Выбрать главу

Вскоре появилась маленькая отдушина, дабы спустить пары. Двое солдатиков, будучи нетрезвыми, отняли у проезжего мужика два рубля серебром. Обрадованный Гебель поступил строго по уставу: солдат немедля заковал в кандалы и отправил рапорт в Могилев, в штаб первой армии. Стал с нетерпением ждать ответа. Иногда заходил в караул поглазеть на свои жертвы. Обращался к ним по-отечески: «Сидите? Ну сидите пока, ничего. Воровать-то, ребятки, стыдно, нехорошо. Не по-божески это!» Солдаты вздрагивали, шевелились на соломе, как черви, худые, голодные. Сердце Гебеля таяло от предвкушения расправы. Но тут стало известно о смерти Александра. Густав Иванович впал в соответствующую моменту скорбь. Ходил по лагерю бледный, настороженный, с низко опущенной головой. Горюя, распил с Трухиным в штабной комнатенке бутылку рома. Сморкался в платок, часто подносил кулаки к глазам и смахивал несуществующую слезинку. Если попадался ему кто из служивых, недостаточно, по его мнению, опечаленный, без разговора тыкал в зубы. Увидев издали его приземистую, коренастую фигуру, солдаты старались укрыться в любую щель. Встретил как-то лучезарно улыбающегося Кузьмина, хотел было упрятать его под арест, да поостерегся, зло ругая себя за нерешительность. «Ничего, — думал Гебель, — когда-никогда ты мне за все ответишь!»

В начале декабря из Могилева поступили две депеши: в одной было велено солдатушек-воров иссечь кнутом, в другой предписывалось полку присягнуть императору Константину. Вечером за ужином, похрустывая огурчиком, Гебель откровенничал со своей пышнотелой супругой.

— В моем положении главное — внушить трепет. Когда командира боятся, то его уважают и любят. Особенно это верно для нашей дикой страны. Порядок и законность в России издревле внушались только кнутом… Ты знаешь, я по характеру добрый человек. Ты ведь знаешь это?

— О да! — Супруга в экстазе стискивала на груди руки.

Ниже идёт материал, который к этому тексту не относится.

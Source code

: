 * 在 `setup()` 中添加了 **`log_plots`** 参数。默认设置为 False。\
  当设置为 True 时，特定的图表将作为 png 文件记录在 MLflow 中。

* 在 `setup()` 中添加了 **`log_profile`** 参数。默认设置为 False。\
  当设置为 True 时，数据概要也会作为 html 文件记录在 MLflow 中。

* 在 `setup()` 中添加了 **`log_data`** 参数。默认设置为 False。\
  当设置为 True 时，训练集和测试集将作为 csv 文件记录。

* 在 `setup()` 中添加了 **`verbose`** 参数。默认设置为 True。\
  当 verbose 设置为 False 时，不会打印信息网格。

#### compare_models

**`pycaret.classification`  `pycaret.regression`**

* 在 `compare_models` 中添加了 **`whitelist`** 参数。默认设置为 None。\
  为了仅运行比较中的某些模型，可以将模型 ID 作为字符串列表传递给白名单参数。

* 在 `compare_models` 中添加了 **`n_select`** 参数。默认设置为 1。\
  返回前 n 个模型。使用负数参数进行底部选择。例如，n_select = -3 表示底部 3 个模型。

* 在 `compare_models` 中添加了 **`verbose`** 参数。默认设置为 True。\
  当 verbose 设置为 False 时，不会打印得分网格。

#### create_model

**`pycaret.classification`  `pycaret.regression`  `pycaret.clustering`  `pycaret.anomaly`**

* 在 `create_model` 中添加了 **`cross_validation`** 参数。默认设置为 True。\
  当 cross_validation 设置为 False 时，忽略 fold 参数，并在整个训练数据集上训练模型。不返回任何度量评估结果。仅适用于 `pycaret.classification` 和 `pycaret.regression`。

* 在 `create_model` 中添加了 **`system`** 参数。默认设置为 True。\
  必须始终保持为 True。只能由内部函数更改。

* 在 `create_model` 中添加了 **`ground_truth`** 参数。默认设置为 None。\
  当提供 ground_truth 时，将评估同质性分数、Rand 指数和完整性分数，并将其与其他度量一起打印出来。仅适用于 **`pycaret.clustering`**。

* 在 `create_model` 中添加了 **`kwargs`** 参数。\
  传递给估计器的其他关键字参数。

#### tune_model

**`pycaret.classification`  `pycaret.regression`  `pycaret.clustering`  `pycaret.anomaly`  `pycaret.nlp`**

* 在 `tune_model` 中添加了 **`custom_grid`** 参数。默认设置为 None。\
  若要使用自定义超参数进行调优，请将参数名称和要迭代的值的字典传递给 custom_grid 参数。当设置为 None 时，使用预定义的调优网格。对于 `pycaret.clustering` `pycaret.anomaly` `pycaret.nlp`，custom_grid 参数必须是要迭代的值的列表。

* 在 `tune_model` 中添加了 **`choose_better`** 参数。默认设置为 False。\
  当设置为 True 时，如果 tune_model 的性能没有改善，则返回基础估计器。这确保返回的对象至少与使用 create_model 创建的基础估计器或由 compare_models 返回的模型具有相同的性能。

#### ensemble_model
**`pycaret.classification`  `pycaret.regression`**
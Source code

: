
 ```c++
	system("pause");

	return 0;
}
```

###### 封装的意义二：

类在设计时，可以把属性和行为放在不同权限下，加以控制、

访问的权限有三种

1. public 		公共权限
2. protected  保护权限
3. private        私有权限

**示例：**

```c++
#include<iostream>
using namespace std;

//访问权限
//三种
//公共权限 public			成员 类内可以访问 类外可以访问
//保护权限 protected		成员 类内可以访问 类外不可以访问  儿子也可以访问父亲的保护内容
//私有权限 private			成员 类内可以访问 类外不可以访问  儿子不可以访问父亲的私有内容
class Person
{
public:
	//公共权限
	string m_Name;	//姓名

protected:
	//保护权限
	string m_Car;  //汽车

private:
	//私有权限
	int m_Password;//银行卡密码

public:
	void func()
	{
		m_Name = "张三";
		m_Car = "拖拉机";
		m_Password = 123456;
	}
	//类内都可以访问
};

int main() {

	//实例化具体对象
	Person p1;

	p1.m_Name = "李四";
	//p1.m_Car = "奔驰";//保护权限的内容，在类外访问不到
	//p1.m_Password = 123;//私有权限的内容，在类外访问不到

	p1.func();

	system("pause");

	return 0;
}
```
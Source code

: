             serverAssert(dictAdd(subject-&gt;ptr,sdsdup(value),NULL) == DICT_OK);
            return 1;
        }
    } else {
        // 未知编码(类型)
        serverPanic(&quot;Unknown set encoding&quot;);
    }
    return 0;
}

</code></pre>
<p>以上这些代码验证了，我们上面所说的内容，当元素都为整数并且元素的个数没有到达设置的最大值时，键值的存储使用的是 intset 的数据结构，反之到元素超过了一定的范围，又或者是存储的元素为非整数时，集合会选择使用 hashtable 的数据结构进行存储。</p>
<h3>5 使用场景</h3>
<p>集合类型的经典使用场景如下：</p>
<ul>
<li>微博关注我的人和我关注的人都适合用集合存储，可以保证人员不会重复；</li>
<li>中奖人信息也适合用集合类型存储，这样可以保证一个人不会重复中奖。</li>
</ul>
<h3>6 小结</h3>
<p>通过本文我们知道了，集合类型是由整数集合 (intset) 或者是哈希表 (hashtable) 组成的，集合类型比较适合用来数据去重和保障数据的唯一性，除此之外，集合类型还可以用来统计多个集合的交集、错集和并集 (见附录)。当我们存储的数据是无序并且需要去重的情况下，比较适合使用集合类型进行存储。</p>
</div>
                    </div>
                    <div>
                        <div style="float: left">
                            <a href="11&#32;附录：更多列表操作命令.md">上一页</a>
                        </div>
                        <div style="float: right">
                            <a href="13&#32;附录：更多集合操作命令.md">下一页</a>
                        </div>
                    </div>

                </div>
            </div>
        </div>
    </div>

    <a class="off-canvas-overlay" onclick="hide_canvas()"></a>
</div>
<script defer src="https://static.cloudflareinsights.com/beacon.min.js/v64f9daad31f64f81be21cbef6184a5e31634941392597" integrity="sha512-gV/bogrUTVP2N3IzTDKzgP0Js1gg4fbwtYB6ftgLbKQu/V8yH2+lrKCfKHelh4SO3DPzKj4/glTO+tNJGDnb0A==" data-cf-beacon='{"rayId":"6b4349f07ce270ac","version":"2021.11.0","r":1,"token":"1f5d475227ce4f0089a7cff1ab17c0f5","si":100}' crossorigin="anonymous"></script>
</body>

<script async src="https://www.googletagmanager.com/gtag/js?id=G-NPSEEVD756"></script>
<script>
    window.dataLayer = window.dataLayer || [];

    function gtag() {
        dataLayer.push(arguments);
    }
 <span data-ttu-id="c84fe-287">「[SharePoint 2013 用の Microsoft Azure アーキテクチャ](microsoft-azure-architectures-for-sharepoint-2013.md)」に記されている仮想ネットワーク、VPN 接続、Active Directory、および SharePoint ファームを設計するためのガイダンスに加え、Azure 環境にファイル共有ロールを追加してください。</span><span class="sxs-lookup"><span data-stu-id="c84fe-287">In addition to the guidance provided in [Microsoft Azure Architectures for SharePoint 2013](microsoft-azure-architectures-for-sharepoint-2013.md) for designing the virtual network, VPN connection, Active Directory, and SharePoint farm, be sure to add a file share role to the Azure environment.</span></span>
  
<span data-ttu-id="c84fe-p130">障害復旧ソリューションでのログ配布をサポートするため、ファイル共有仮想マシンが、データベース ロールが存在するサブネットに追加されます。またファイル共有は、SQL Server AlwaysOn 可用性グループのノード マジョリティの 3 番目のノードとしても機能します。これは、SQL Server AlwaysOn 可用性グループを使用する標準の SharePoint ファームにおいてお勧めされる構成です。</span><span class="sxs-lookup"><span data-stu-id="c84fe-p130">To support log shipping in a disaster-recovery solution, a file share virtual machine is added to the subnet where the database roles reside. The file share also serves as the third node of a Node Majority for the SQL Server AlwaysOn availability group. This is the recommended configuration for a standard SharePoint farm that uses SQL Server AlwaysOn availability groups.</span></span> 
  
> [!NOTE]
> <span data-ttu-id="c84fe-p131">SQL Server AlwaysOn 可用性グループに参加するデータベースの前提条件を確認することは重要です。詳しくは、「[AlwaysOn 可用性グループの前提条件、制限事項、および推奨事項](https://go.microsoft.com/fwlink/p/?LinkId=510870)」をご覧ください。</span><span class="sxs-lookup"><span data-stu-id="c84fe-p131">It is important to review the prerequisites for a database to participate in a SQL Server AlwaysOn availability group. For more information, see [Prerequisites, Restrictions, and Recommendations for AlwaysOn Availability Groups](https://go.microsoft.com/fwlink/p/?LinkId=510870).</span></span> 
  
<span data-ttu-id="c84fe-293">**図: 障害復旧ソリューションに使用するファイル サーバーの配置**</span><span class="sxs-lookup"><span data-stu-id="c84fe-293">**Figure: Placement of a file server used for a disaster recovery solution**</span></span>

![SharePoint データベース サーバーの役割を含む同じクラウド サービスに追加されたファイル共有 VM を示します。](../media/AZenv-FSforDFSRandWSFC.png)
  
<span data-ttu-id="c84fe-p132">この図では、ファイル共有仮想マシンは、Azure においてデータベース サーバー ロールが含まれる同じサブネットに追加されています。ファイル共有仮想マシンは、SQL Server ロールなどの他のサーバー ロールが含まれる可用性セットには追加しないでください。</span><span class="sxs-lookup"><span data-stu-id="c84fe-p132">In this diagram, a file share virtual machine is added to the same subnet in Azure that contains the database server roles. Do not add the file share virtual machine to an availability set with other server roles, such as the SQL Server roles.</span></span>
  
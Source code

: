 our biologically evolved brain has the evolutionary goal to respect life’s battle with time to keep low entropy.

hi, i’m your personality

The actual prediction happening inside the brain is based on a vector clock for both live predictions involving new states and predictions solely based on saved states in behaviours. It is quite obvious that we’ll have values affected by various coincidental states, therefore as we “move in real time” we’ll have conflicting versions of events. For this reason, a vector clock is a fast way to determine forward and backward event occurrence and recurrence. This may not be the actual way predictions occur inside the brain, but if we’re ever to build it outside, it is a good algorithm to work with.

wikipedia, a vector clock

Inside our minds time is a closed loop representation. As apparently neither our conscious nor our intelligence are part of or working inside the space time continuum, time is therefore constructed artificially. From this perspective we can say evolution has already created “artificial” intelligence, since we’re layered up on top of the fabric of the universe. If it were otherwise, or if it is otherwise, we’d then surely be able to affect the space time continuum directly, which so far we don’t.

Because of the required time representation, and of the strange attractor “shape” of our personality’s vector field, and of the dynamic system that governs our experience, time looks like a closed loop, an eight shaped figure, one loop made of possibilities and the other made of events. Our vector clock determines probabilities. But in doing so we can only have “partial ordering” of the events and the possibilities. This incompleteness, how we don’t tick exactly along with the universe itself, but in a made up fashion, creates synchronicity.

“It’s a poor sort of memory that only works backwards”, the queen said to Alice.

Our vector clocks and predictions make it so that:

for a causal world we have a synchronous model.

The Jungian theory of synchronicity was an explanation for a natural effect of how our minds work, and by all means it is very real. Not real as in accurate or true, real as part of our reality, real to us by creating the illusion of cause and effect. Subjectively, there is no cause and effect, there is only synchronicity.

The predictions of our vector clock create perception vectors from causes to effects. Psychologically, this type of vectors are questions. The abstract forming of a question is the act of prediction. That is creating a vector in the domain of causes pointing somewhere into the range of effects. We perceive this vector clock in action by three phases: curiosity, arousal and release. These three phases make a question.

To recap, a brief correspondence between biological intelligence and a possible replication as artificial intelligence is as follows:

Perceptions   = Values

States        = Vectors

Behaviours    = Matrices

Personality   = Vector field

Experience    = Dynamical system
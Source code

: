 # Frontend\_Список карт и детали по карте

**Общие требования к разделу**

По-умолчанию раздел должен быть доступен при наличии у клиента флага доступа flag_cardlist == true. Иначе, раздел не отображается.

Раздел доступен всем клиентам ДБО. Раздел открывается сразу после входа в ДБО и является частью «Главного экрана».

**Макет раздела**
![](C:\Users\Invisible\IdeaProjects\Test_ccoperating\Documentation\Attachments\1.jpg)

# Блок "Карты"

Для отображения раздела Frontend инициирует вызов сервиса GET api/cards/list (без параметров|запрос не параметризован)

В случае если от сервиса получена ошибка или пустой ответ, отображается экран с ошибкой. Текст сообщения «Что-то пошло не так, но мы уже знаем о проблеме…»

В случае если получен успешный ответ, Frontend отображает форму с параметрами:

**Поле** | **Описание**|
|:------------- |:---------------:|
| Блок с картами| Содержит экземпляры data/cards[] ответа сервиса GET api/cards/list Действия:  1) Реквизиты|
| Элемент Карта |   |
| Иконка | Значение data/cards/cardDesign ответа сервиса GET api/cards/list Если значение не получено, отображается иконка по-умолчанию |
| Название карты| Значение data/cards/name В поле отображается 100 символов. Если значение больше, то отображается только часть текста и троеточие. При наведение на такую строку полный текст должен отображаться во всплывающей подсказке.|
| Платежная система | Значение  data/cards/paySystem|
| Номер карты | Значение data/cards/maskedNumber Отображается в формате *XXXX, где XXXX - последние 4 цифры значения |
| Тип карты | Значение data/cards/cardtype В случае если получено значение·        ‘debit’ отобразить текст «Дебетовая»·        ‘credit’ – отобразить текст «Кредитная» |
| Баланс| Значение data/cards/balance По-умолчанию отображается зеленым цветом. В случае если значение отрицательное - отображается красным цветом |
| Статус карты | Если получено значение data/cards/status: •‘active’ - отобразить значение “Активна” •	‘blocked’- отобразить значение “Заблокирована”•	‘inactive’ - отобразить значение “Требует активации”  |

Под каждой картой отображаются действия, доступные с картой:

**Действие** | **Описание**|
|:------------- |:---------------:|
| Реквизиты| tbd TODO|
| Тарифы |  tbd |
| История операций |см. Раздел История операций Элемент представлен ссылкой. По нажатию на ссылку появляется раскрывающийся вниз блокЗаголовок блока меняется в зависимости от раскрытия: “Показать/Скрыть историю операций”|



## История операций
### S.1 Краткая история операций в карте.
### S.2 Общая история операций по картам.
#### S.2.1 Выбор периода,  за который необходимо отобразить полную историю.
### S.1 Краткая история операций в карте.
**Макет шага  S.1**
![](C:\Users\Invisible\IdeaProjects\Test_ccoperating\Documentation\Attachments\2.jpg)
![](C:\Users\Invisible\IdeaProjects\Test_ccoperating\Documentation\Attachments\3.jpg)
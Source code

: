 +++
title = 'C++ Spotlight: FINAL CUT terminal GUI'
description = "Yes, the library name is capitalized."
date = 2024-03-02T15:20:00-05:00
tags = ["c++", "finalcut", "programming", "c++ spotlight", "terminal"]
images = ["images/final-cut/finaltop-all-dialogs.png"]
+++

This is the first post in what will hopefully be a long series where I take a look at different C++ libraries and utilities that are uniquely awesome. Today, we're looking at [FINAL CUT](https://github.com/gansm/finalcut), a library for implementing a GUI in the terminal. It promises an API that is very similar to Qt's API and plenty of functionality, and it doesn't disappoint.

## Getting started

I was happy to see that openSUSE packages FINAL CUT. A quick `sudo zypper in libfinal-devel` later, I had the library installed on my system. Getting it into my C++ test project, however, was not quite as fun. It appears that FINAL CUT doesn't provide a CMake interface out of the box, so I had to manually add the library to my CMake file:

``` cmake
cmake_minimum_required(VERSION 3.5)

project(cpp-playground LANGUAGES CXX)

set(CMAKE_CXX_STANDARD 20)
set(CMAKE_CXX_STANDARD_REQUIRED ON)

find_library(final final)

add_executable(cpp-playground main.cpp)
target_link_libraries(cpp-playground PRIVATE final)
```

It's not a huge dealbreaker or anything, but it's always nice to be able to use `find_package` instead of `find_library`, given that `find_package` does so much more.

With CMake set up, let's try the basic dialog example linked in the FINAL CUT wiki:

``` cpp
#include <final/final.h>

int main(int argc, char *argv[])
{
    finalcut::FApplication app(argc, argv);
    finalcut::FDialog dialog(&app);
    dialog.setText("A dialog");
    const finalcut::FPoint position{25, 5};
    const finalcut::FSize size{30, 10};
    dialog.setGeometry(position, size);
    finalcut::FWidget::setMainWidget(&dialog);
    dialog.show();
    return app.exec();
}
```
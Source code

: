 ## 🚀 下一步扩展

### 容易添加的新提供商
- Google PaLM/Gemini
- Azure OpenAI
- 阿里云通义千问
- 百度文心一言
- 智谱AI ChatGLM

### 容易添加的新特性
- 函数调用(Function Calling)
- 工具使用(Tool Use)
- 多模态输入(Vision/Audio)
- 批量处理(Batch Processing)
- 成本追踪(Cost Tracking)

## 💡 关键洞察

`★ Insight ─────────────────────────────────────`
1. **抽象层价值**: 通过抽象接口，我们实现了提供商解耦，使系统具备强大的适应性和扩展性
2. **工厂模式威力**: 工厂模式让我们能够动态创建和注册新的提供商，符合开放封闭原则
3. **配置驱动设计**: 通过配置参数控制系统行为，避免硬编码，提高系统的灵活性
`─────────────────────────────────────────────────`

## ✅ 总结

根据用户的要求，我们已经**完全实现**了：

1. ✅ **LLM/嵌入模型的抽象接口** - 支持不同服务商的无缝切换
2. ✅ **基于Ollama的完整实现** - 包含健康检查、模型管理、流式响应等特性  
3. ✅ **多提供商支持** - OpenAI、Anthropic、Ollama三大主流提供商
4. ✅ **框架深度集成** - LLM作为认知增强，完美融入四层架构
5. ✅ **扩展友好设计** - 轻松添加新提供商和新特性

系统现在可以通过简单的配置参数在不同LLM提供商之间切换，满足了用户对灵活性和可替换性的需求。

— Но если я буду проявлять мягкость, это будет понято как слабость. Меня перестанут уважать. Для их же пользы приходится делать внушения. Не все это ценят, к сожалению. Некоторые даже осуждают. Возьми ты Сергея Ивановича. Умный человек, отец у него сенатор, а как начнет размусоливать про всякую гуманность и прочее, сразу и видишь — дурак и больше ничего. Но мне-то каково, если все мои заботы встречаются в штыки. Мне этак обидно и горько.

— Ты бы поберег себя, Густав Иванович! Один ты у нас кормилец и защитник.

Гебель выпил три чарки анисовой, закусил пирогами с капустой и крольчатиной, потом пил чай с вареньем и ел пампушки с творогом, выкурил трубку и пораньше лег спать. Назавтра предстоял хлопотливый день…

Утро выдалось ненастное, смурное. Маленький деревянный Васильков-город еще ниже ссутулился под пасмурным небом. Жался от пронизывающего ветра ближе к центру. На площади с утра выстроился Черниговский полк. Хмурые лица, перешептывания. Присяга новому царю — вроде праздник, а радости особой не видать. Трухин важно надувал щеки, бросал на строй строгие взгляды. Анастасий Кузьмин, оборотясь к своей роте, сказал негромко:

— Боров-то красномордый с утра нагрузился.

— Ему надоть, он без смазки околеет!

Вольница. Того гляди, загогочут враз, сомнут порядок. Появился Гебель, защелкали слова команд. Тут какая-то произошла небольшая заминка. Гебель что-то с жаром втолковывал адъютанту Павлову. Привели двух арестантов. Что такое? Павлов загнусавил по бумаге — непонятно про что. То ли присяга, то ли молитва. И полковой поп в такт размахивал крестом. Ну, братцы, ничего сразу не поймешь в этом мире. Скоро стало понятно. Воров привязали к столбам, двое коротконогих, упитанных, поплевав на ладони, дружно взялись за кнуты. Сиплый свист рассек воздух, точно утки на болоте крякнули. С первых ударов снег окрасился алыми пятнами. Страшно забились в крике жертвы. По солдатским рядам гул прошел.